Thats why he left south park for the eppisode that they made fun of scientiloigy. 


Bernie Mac also passed away 2 days ago. Whats going on all the good people are passing away. 

George Carlin really broke my heart. He was SOOOO FUNNY. My favorite comedian. Bernie Mac, he wasnt that funny just annoying relaly. Kinda like Carlos Mancia. 

Anyway yeah theyll all be missed.


----------



## chrose (Nov 20, 2000)

Last I heard the cause of death was unknown, but he was found near his treadmill or exercise bike. Just goes to show how unhealthy being healthy can be!:look:


----------



## quinn01 (Apr 22, 2006)

Yeah but he was a big guy last I saw of him, so its possible he over worked himself and just had a heart attack.......


Long Live Chef. 

"Hello there children!" "Hey Chef."


----------



## deltadoc (Aug 15, 2004)

If memory serves me right, Isaac Hayes appeared in several episodes of Stargate: Atlantis, interestingly enough, as a head Jaffa that fell into the religious fanaticism of the Ori.

He finally saw the "truth" in the sequel movie "The Ark of Truth".

Anyway, his accomplishments in music were also huge.

doc


----------



## izbnso (May 12, 2007)

Dude, that was Lou Gosset,not Isaac Hayes.


----------



## rpmcmurphy (Jan 8, 2008)

He was a bad mutha'..........


----------



## deltadoc (Aug 15, 2004)

Well, I did preface my post "If memory serves me correctly!" 

Anyway, I"m 99% sure that Isaac Hayes did cameo appearances on either Stargate: SG-1 or Atlantis. And he played the part of a Jaffa.

I"ve only watched the complete 10 (and 4) seasons respectively about 15 times now. Next time I go through the series, I will make a note of what part he was in. And if its the 1% that I'm wrong, I will admit to that too! 

In any event, I'm sorry to see him pass. The news today says he had a stroke. A guy I work with had one last week too, but he's still kickin'!

doc


----------



## ninja_59 (May 2, 2004)

Was a great man 

You will be missed 

God bless you Isaac Hayes


----------



## bundens (Jul 5, 2008)

I read in an article on cnn that he didn't leave because of scientology but that is the statement the Scientoligists put out on his behalf..in fact he had a stroke and he couldn't talk anymore.
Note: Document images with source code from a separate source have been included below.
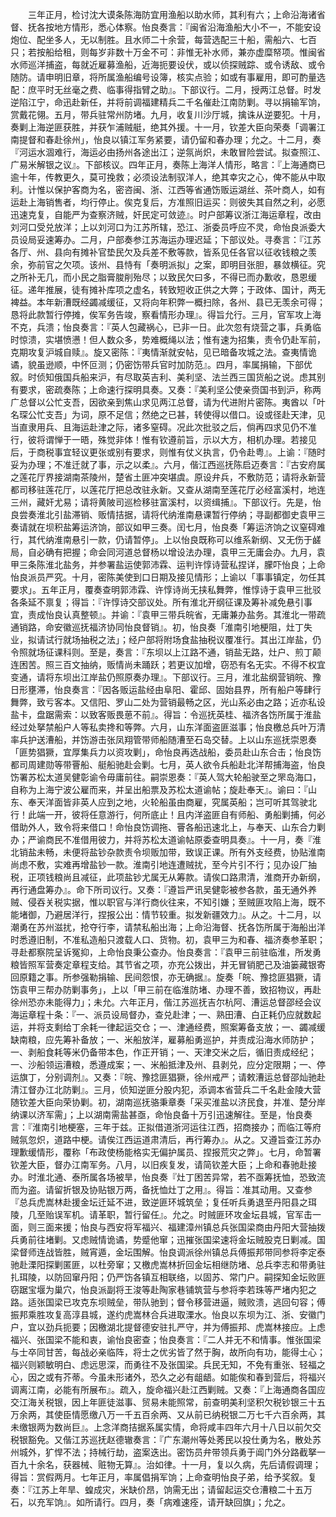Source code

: <!-- { "loadSidebar": true } -->
　　三年正月，检讨沈大谟条陈海防宜用渔船以助水师，其利有六；上命沿海诸省督、抚各按地方情形，悉心体察。怡良奏言：『闽省沿海渔船大小不一，不能安设炮位、配坐多人，无以制胜。且水师二十余营，每营选配三十船，需船六、七百只；若按船给租，则每岁非数十万金不可：非惟无补水师，兼亦虚糜帑项。惟闽省水师巡洋捕盗，每就近雇募渔船，近海扼要设伏，或以侦探贼踪、或令诱敌、或令随防。请申明旧章，将所属渔船编号设簿，核实点验；如或有事雇用，即可酌量选配：庶平时无丝毫之费、临事得指臂之助』。下部议行。二月，授两江总督。时发逆陷江宁，命迅赴新任，并将前调福建精兵二千名催赴江南防剿。寻以捐输军饷，赏戴花翎。五月，带兵驻常州防堵。九月，收复川沙厅城，擒诛从逆要犯。十月，奏剿上海逆匪获胜，并获乍浦贼艇，绝其外援。十一月，钦差大臣向荣奏「调署江南提督和春赴徐州」，怡良以镇江军务紧要，请仍留和春办理；允之。十二月，奏『河运水涸难行，海运必由扬州各途出江；逆氛尚炽，未敢冒险尝试。拟查照江、广易米解银之议』。下部核议。四年正月，奏陈上海洋人情形，略言：『上海通商已逾十年，传教更久，莫可挽救；必须设法制驭洋人，绝其幸灾之心，俾不能从中取利。计惟以保护客商为名，密咨闽、浙、江西等省通饬贩运湖丝、茶叶商人，如有运赴上海销售者，均行停止。俟克复后，方准照旧运买：则彼失其自然之利，必愿迅速克复，自能严为查察济贼，奸民定可敛迹』。时户部筹议浙江海运章程，改由刘河口受兑放洋；上以刘河口为江苏所辖，恐江、浙委员呼应不灵，命怡良派委大员设局妥速筹办。二月，户部奏参江苏海运办理迟延；下部议处。寻奏言：『江苏各厅、州、县向有摊补官垫民欠及兵差不敷等款，皆系见任各官以征收钱粮之羡余，弥前官之欠项。该州、县恃有「奏明派拟」之案，即明目张胆，暴敛横征。究之所补无几，而小民之脂膏脧削殆尽；以致民欠曰多，不得已而办歉收，恳恩缓征。递年推展，徒有摊补库项之虚名，转致短收正供之大弊；于政体、国计，两无裨益。本年新漕既经蠲减缓征，又将向年积弊一概扫除，各州、县已无羡余可得；恳将此款暂行停摊，俟军务告竣，察看情形办理』。得旨允行。三月，官军攻上海不克，兵溃；怡良奏言：『英人包藏祸心，已非一日。此次忽有烧营之事，兵勇临时惊溃，实堪愤懑！但人数众多，势难概绳以法；惟有速为招集，责令仍赴军前，克期攻复沪城自赎』。旋又密陈：『夷情渐就安帖，见已暗备攻城之法。查夷情诡谲，貌虽逊顺，中怀叵测；仍密饬带兵官时加防范』。四月，率属捐输，下部优叙。时侦知俄国兵船来沪，有尽取英吉利、美利坚、法兰西三国货船之说。虑其别有要求，密疏奏陈；上命速行探明具奏。又奏：『美利坚公使亲赍国书到沪，称两广总督以公忙支吾，因欲亲到焦山求见两江总督，请为代进附片密陈。夷酋以「叶名琛公忙支吾」为词，原不足信；然绝之已甚，转使得以借口。设或径赴天津，见当直隶用兵、且海运赴津之际，诸多窒碍。况此次批驳之后，倘再四求见仍不准行，彼将谓惮于一晤，殊觉非体！惟有钦遵前旨，示以大方，相机办理。若接见后，于商税事宜轻议更张或别有要求，则惟有仗义执言，仍令赴粤』。上谕：『随时妥为办理；不准迁就了事，示之以柔』。六月，偕江西巡抚陈启迈奏言：『古安府属之莲花厅界接湖南茶陵州，楚省土匪冲突堪虞。原设弁兵，不敷防范；请将永新营都司移驻莲花厅，以莲花厅把总改驻永新。又查从湖南至莲花厅必经富溪村，地连三州，藏奸尤易；请将黄陂司巡检移驻富溪村，以资缉捕』。下部议行。先是，怡良尝奏淮北引盐滞销、贩情拮据，请将代纳淮南悬课暂行停纳；寻副都御史袁甲三奏请就在坝积盐筹运济饷，部议如甲三奏。闰七月，怡良奏「筹运济饷之议窒碍难行，其代纳淮南悬引一款，仍请暂停」。上以怡良既称可以维系新纲、又无伤于鹾局，自必确有把握；命会同河道总督杨以增设法办理，袁甲三无庸会办。九月，袁甲三条陈淮北盐务，并参署盐运使郭沛霖、运判许惇诗营私捏详，朦吓怡良；上命怡良派员严究。十月，密陈美使到口日期及接见情形；上谕以「事事镇定，勿任其要求」。五年正月，覆奏查明郭沛霖、许惇诗尚无挟私舞弊，惟惇诗于袁甲三批驳各条延不禀复；得旨：『许惇诗交部议处。所有淮北开纲征课及筹补减免悬引事宜，责成怡良认真整顿』。并谕：『袁甲三带兵皖省，无庸兼办盐务。其淮北一带疏通销路，命安徽巡抚福济协同怡良督销』。初，怡良奏「淮南引地梗阻，灶丁失业，拟请试行就场抽税之法」；经户部将附场食盐抽税议覆准行。其出江岸盐，仍令照就场征课科则。至是，奏言：『东坝以上江路不通，销盐无路，灶户、煎丁颠连困苦。照三百文抽纳，贩情尚未踊跃；若更议加增，窃恐有名无实。不得不权宜变通，请将东坝出江岸盐仍照原奏办理』。下部议行。三月，淮北盐纲营销皖、豫日形壅滞，怡良奏言：『因各贩运盐经由阜阳、霍邱、固始县界，所有船户等肆行舞弊，致亏客本。又信阳、罗山二处为营销最畅之区，光山系必由之路；近亦私设盐卡，盘踞需索：以致客贩畏葸不前』。得旨：令巡抚英桂、福济各饬所属于淮盐经过处拏禁船户人等私卖搀和等弊。六月，山东洋面盗匪滋事；怡良檄总兵叶万清率兵护送漕船，并饬游击张凤翔管带师船随漕至石岛交替。上以山东巡抚崇恩奏「匪势猖獗，宜厚集兵力以资攻剿」，命怡良再选战船，委员赴山东合击；怡良饬都司周建勋等带罾船、艇船驰赴会剿。七月，英人欲令兵船赴北洋帮捕海盗，怡良饬署苏松太道吴健彰谕令毋庸前往。嗣崇恩奏：『英人驾大轮船驶至之罘岛海口，自称为上海宁波公雇而来，并呈出船票及苏松太道谕帖；旋赴奉天』。谕曰：『山东、奉天洋面皆非英人应到之地，火轮船虽由商雇，究属英船；岂可听其驾驶北行！此端一开，彼将任意游行，何所底止！且内洋盗匪自有师船、勇船剿捕，何必借助外人，致令将来借口！命怡良饬调拖、罾各船迅速北上，与奉天、山东合力剿办；严谕商民不准借用彼力，并将苏松太道谕帖原委查明具奏』。十一月，奏『淮北销盐未畅，未便将盐钞杂款责令坝贩加带，致误正课。所有外支经费，协贴淮南尚虑不敷，实难再增盐钞一款。淮南引地连遭贼扰，至今片引不行；见办设厂抽税，正项钱粮尚且减征，此项盐钞尤属无从筹款。请俟口路肃清，淮商开办新纲，再行通盘筹办』。命下所司议行。又奏：『遵旨严讯吴健彰被参各款，虽无通外养贼、侵吞关税实据，惟以职官与洋行商伙往来，不知引嫌；至贼匪攻陷上海，既不能堵御，乃避居洋行，捏报公出：情节较重。拟发新疆效力』。从之。十二月，以潮勇在苏州滋扰，抢夺行李，请禁私船出海；上命沿海督、抚各饬所属于海船出洋时悉遵旧制，不准私造船只渡载人口、货物。初，袁甲三为和春、福济奏参革职；寻赴都察院呈诉冤抑，上命怡良秉公查办。怡良奏言：『袁甲三前驻临淮，所发勇粮皆照军营奏定章程支给。其节省之项，亦充公拨出，并无冒销肥己及油篓藏银寄回原籍之事。所参强勒捐输、民间怨恨，亦无确据』。旋奏「皖、豫捻匪猖獗，请饬袁甲三帮办防剿事务」，上以「甲三前在临淮防堵、办理不善，致招物议，再赴徐州恐亦未能得力」；未允。六年正月，偕江苏巡抚吉尔杭阿、漕运总督邵经会议海运章程十条：『一、派员设局督办，查兑赴津；一、熟田漕、白正耗仍应就数起运，并将支剩给丁余耗一律起运交仓；一、津通经费，照案筹备支放；一、蠲减缓缺南粮，应先筹补备放；一、米船放洋，雇募船勇巡护，并责成沿海水师防护；一、剥船食耗等米仍备带本色，作正开销；一、天津交米之后，循旧责成经纪；一、沙船领运漕粮，悉遵成案；一、米船抵津及州、县剥兑，应分定限期；一、停运旗丁，分别调剂』。又奏：『皖、豫捻匪猖獗，徐州戒严；请敕漕运总督邵灿驰赴清江督办江北防剿』。三月，侦知逆匪分股内犯，添调本省营兵二千名赴金陵大营随钦差大臣向荣协剿。初，湖南巡抚骆秉章奏「采买淮盐以济民食，并准、楚分岸纳课以济军需」；上以湖南需盐甚亟，命怡良备十万引迅速解往。至是，怡良奏言：『淮南引地梗塞，三年于兹。正拟借道浙河运往江西，招商接办；而临江等府贼氛忽炽，道路中梗。请俟江西运道肃清后，再行筹办』。从之。又遵旨查江苏办理歉缓情形，覆称「布政使杨能格实无偏护属员、捏报荒灾之弊」。七月，命暂署钦差大臣，督办江南军务。八月，以旧疾复发，请简钦差大臣；上命和春驰赴接办。时淮北通、泰所属各场被旱，怡良奏『灶丁困苦异常，若不亟筹抚恤，恐致流而为盗。请留折银及协贴银万两，备抚恤灶丁之用』。得旨：准其动用。又查参『总兵虎嵩林赴援金坛迁延不进，致逆匪环城筑垒；复任听兵勇退至丹阳县之珥陵，几至贻误军机。请革职，暂行留任』。允之。时贼匪环攻金坛县城，官军击一面，则三面来援；怡良与西安将军福兴、福建漳州镇总兵张国梁商由丹阳大营抽拨兵勇前往堵剿。又虑贼情诡谲，势蹙他窜；迅摧张国梁速将金坛贼股克日剿减。国梁督师连战皆胜，贼宵遁，金坛围解。怡良调派徐州镇总兵傅振邦带同参将李定泰驰赴溧阳探剿匿匪，以杜旁窜；又檄虎嵩林折回金坛相继防堵、总兵李志和带勇驻扎珥陵，以防回窜丹阳；仍严饬各镇互相联络，以固苏、常门户。嗣探知金坛败匪窃踞宝堰为巢穴，怡良派副将王浚等赴陶家巷铺筑营与参将李若珠等严堵内犯之路。适张国梁已攻克东坝贼垒，带队驰到；督令移营进逼，贼败溃，逃回句容；傅振邦乘胜攻复高淳县城，遂约虎嵩林合兵进取溧水。怡良以东坝为江、浙、安徽门户，宜以劲兵扼要；因檄湖北提督德安驻扎严守，并为傅振邦、虎嵩林接应。上虑福兴、张国梁不能和衷，谕怡良密查；怡良奏言：『二人并无不和情事。惟张国梁与士卒同甘苦，每战必亲临阵，将士之优劣皆了然于胸，故所向有功，能得士心；福兴则颖敏明白、虑远思深，而勇往不及张国梁。兵民无知，不免有重张、轻福之心，因之或有芥蒂。今虽未形诸外，恐久之必有龃龉。如能俟和春到营后，将福兴调离江南，必能有所展布』。疏入，旋命福兴赴江西剿贼。又奏：『上海通商各国应交江海关税银，因上年匪徒滋事、贸易未能照常，前查明美利坚积欠税钞银三十五万余两，其使臣情愿缴八万一千五百余两、又从前已纳税银二万七千六百余两，其未缴银两为数尚巨』。上念洋商拮据系属实情，命将咸丰四年六月十八日以前欠交税银豁免。又偕江苏巡抚赵德辙奏言：『广东潮州等处莠民以投仕勇为名，散处苏州城外，犷悍不法；持械行劫，盗案迭出。密饬员弁带领兵勇于阊门外分路截拏一百九十余名，获器械、赃物无算』。治如律。十一月，复以久病，先后请假调理；得旨：赏假两月。七年正月，率属倡捐军饷；上命查明怡良子弟，给予奖叙。复奏：『江苏上年旱、蝗成灾，米缺价昂，饷需无出；请留起运交仓漕粮二十五万石，以充军饷』。如所请行。四月，奏「病难速痊，请开缺回旗」；允之。
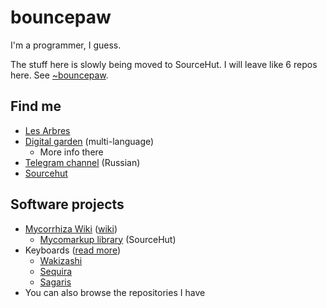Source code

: # bouncepaw

I'm a programmer, I guess.

The stuff here is slowly being moved to SourceHut. I will leave like 6 repos here. See [~bouncepaw](https://sr.ht/~bouncepaw).

## Find me
* [Les Arbres](https://lesarbr.es)
* [Digital garden](https://melanocarpa.lesarbr.es) (multi-language)
  * More info there
* [Telegram channel](https://t.me/bpblog) (Russian)
* [Sourcehut](https://sr.ht/~bouncepaw/)

## Software projects
* [Mycorrhiza Wiki](https://github.com/bouncepaw/mycorrhiza) ([wiki](https://mycorrhiza.wiki))
  * [Mycomarkup library](https://sr.ht/~bouncepaw/mycomarkup) (SourceHut)
* Keyboards ([read more](https://klavarog.tk/page/u/bouncepaw/клавиатуры))
  * [Wakizashi](https://github.com/bouncepaw/wakizashi)
  * [Sequira](https://github.com/bouncepaw/sequira)
  * [Sagaris](https://github.com/bouncepaw/sagaris)
* You can also browse the repositories I have
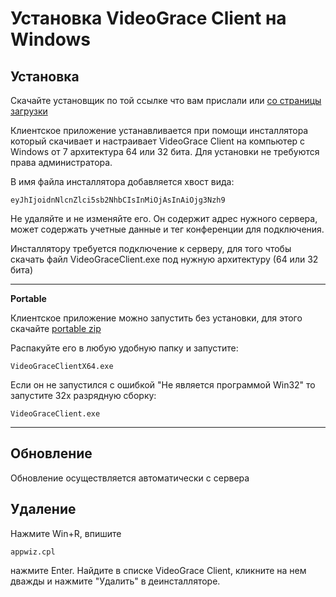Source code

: ﻿# Установка VideoGrace Client на Windows

## Установка

Скачайте установщик по той ссылке что вам прислали или [со страницы загрузки](https://videograce.ru/download/Installer.exe) 

Клиентское приложение устанавливается при помощи инсталлятора который скачивает и настраивает
VideoGrace Client на компьютер с Windows от 7 архитектура 64 или 32 бита. Для установки не требуются права
администратора.

В имя файла инсталлятора добавляется хвост вида:
    
    eyJhIjoidnNlcnZlci5sb2NhbCIsInMiOjAsInAiOjg3Nzh9
    
Не удаляйте и не изменяйте его. Он содержит адрес нужного сервера, может содержать учетные данные и тег конференции для подключения.

Инсталлятору требуется подключение к серверу, для того чтобы скачать файл VideoGraceClient.exe под нужную архитектуру (64 или 32 бита)

---
**Portable**

Клиентское приложение можно запустить без установки, для этого скачайте [portable zip](https://videograce.ru/download/VideoGraceClientPortable.zip)

Распакуйте его в любую удобную папку и запустите:

    VideoGraceClientX64.exe

Если он не запустился с ошибкой "Не является программой Win32" то запустите 32х разрядную сборку:

    VideoGraceClient.exe

---

## Обновление
Обновление осуществляется автоматически с сервера

## Удаление

Нажмите Win+R, впишите

    appwiz.cpl

нажмите Enter. Найдите в списке VideoGrace Client, кликните на нем дважды и нажмите "Удалить" в деинсталляторе.
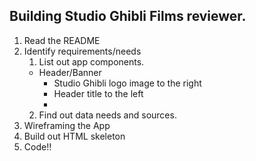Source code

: ## Building Studio Ghibli Films reviewer.

1. Read the README
2. Identify requirements/needs
   1. List out app components.
    * Header/Banner
      - Studio Ghibli logo image to the right
      - Header title to the left
      - 
   2. Find out data needs and sources.
3. Wireframing the App
4. Build out HTML skeleton
5. Code!!
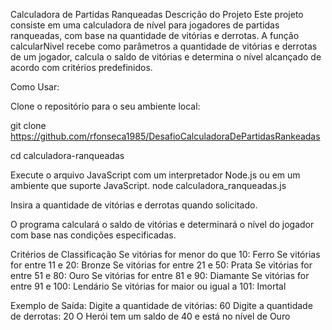 Calculadora de Partidas Ranqueadas
Descrição do Projeto
Este projeto consiste em uma calculadora de nível para jogadores de partidas ranqueadas, com base na quantidade de vitórias e derrotas. A função calcularNivel recebe como parâmetros a quantidade de vitórias e derrotas de um jogador, calcula o saldo de vitórias e determina o nível alcançado de acordo com critérios predefinidos.

Como Usar:

Clone o repositório para o seu ambiente local:

git clone https://github.com/rfonseca1985/DesafioCalculadoraDePartidasRankeadas

cd calculadora-ranqueadas

Execute o arquivo JavaScript com um interpretador Node.js ou em um ambiente que suporte JavaScript.
node calculadora_ranqueadas.js

Insira a quantidade de vitórias e derrotas quando solicitado.

O programa calculará o saldo de vitórias e determinará o nível do jogador com base nas condições especificadas.

Critérios de Classificação
Se vitórias for menor do que 10: Ferro
Se vitórias for entre 11 e 20: Bronze
Se vitórias for entre 21 e 50: Prata
Se vitórias for entre 51 e 80: Ouro
Se vitórias for entre 81 e 90: Diamante
Se vitórias for entre 91 e 100: Lendário
Se vitórias for maior ou igual a 101: Imortal

Exemplo de Saída:
Digite a quantidade de vitórias: 60
Digite a quantidade de derrotas: 20
O Herói tem um saldo de 40 e está no nível de Ouro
They're saying that the church actually was very mad he kept doing southpark even though they were making fun of the church left and right but hayes kept doing the show anyway because he enjoyed it.

They're saying the church neglected him too in his final days and that he shouldn't have been alone on a treadmill and that he was paralyzed on half his body or something..
wish i could find the link for the article it was very interesting..i read it the day after he died.


----------



## quinn01 (Apr 22, 2006)

Shut yo mouth.....

haha


----------



## dudethatsmine (Mar 15, 2008)

he will be missed two of things could have happened to him the cult of scientology killed another of its members or china is now putting lead on the handles of the treadmills they are making.


----------



## dc sunshine (Feb 26, 2007)

R.I.P. Isaac

You've given the world many great memories


----------